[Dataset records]
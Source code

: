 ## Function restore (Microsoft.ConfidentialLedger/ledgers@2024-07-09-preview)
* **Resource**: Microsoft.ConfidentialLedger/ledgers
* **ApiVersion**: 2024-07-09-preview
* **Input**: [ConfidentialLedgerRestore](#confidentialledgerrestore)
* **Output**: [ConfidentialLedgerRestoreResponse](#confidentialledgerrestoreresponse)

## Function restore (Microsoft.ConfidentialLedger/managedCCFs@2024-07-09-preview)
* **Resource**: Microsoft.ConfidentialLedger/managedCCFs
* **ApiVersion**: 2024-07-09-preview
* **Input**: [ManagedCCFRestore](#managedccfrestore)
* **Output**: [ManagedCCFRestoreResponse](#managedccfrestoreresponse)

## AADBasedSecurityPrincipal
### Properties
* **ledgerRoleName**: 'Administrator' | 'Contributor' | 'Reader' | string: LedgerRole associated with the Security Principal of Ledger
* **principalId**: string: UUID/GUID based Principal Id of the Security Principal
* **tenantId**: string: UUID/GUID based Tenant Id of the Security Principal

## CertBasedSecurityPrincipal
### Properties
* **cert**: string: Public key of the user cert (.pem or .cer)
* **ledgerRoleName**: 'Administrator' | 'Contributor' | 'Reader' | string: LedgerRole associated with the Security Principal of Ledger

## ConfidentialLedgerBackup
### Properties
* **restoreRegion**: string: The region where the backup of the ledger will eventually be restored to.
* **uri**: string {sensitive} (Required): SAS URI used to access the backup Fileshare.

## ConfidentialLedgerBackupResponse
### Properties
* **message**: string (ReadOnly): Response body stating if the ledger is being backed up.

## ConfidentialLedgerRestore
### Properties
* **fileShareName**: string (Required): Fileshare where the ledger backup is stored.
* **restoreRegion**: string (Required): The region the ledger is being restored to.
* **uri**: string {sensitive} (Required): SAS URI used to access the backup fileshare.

## WHAT THIS TASK INVOLVES
Pick each line holding "Function" out of the entries above and return it.

## ANSWER SECTION
: ## Function restore (Microsoft.ConfidentialLedger/ledgers@2024-07-09-preview)
## Function restore (Microsoft.ConfidentialLedger/managedCCFs@2024-07-09-preview)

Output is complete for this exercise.